# Generate Synthetic Data

This notebook generates synthetic data in the same shape as the groundwater data from [https://doi.org/10.25919/skw8-yx65](https://doi.org/10.25919/skw8-yx65).

In [1]:
import os
import glob
import numpy as np

In [2]:
import rpy2.robjects as robjects
readRDS = robjects.r['readRDS']

In [3]:
parameter_list = ['GW_depth', 'coordinates_scaled', 'year_scaled', 'DEM_scaled', 'precip_scaled', 'PET_scaled']
sizes_dict = dict.fromkeys(parameter_list)

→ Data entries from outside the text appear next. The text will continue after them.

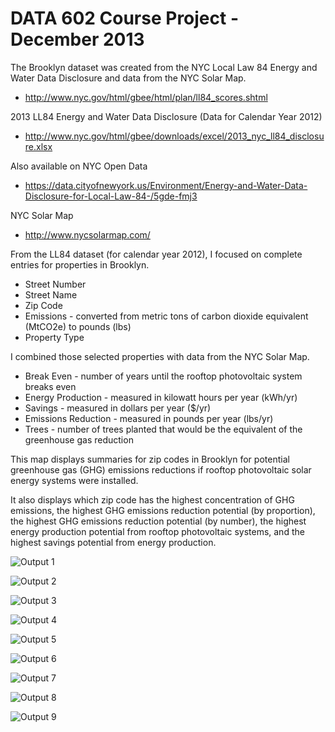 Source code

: # DATA 602 Course Project - December 2013

The Brooklyn dataset was created from the NYC Local Law 84 Energy and Water Data Disclosure and data from the NYC Solar Map.
* http://www.nyc.gov/html/gbee/html/plan/ll84_scores.shtml

2013 LL84 Energy and Water Data Disclosure (Data for Calendar Year 2012)
* http://www.nyc.gov/html/gbee/downloads/excel/2013_nyc_ll84_disclosure.xlsx

Also available on NYC Open Data
* https://data.cityofnewyork.us/Environment/Energy-and-Water-Data-Disclosure-for-Local-Law-84-/5gde-fmj3

NYC Solar Map
* http://www.nycsolarmap.com/

From the LL84 dataset (for calendar year 2012), I focused on complete entries for properties in Brooklyn.

* Street Number
* Street Name
* Zip Code
* Emissions - converted from metric tons of carbon dioxide equivalent (MtCO2e) to pounds (lbs)
* Property Type

I combined those selected properties with data from the NYC Solar Map.

* Break Even - number of years until the rooftop photovoltaic system breaks even
* Energy Production - measured in kilowatt hours per year (kWh/yr) 
* Savings - measured in dollars per year ($/yr)
* Emissions Reduction - measured in pounds per year (lbs/yr)
* Trees - number of trees planted that would be the equivalent of the greenhouse gas reduction

This map displays summaries for zip codes in Brooklyn for potential greenhouse gas (GHG) emissions 
reductions if rooftop photovoltaic solar energy systems were installed.

It also displays which zip code has the highest concentration of GHG emissions, the highest GHG
emissions reduction potential (by proportion), the highest GHG emissions reduction potential
(by number), the highest energy production potential from rooftop photovoltaic systems, and
the highest savings potential from energy production.

![Output 1](https://github.com/wc31415/DATA.602/blob/master/Course.Project/Output/Output%201.PNG)

![Output 2](https://github.com/wc31415/DATA.602/blob/master/Course.Project/Output/Output%202.PNG)

![Output 3](https://github.com/wc31415/DATA.602/blob/master/Course.Project/Output/Output%203.PNG)

![Output 4](https://github.com/wc31415/DATA.602/blob/master/Course.Project/Output/Output%204.PNG)

![Output 5](https://github.com/wc31415/DATA.602/blob/master/Course.Project/Output/Output%205.PNG)

![Output 6](https://github.com/wc31415/DATA.602/blob/master/Course.Project/Output/Output%206.PNG)

![Output 7](https://github.com/wc31415/DATA.602/blob/master/Course.Project/Output/Output%207.PNG)

![Output 8](https://github.com/wc31415/DATA.602/blob/master/Course.Project/Output/Output%208.PNG)

![Output 9](https://github.com/wc31415/DATA.602/blob/master/Course.Project/Output/Output%209.PNG)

**WARNING**: Do not re-run the following cell unless you have access to the orignal groundwater dataset

In [4]:
RDS_path = os.path.join('..', '..', 'RDSdata', 'train')
for param in parameter_list:
    file = param + '_train'
    rds_file = readRDS(os.path.join(RDS_path, file)+'.rds')
    sizes_dict[param] = np.shape(rds_file)

In [5]:
sizes_dict

{'GW_depth': (310143,),
 'coordinates_scaled': (310143, 2),
 'year_scaled': (310143, 1),
 'DEM_scaled': (310143, 1, 9, 9),
 'precip_scaled': (310143, 12, 9, 9),
 'PET_scaled': (310143, 12, 9, 9)}

In [6]:
data_dir = os.path.join('..', 'synthetic_data')
subdirs = ['train', 'tune', 'test']

The following cell determines how many synthetic data points to generate in each category (train, tune, test).

In [7]:
n_data = {'train': 100,
          'tune': 50,
          'test': 50}

In [8]:
def flatten_tuple(data):
    if isinstance(data, tuple):
        if len(data) == 0:
            return ()
        else:
            return flatten_tuple(data[0]) + flatten_tuple(data[1:])
    else:
        return (data,)

In [9]:
for param in parameter_list:
    print('Generating synthetic', param, 'data ...')
    for sub in subdirs:
        file_name = 'SYNTHETIC_'+param+'_'+sub+'.npy'
        file_path = os.path.join(data_dir, sub, file_name)
        size = n_data[sub], sizes_dict[param][1:]
        size = flatten_tuple(size)
        data = np.random.rand(*size)
        np.save(file_path, data, allow_pickle=False)
        print('Saved', param, sub, 'data.')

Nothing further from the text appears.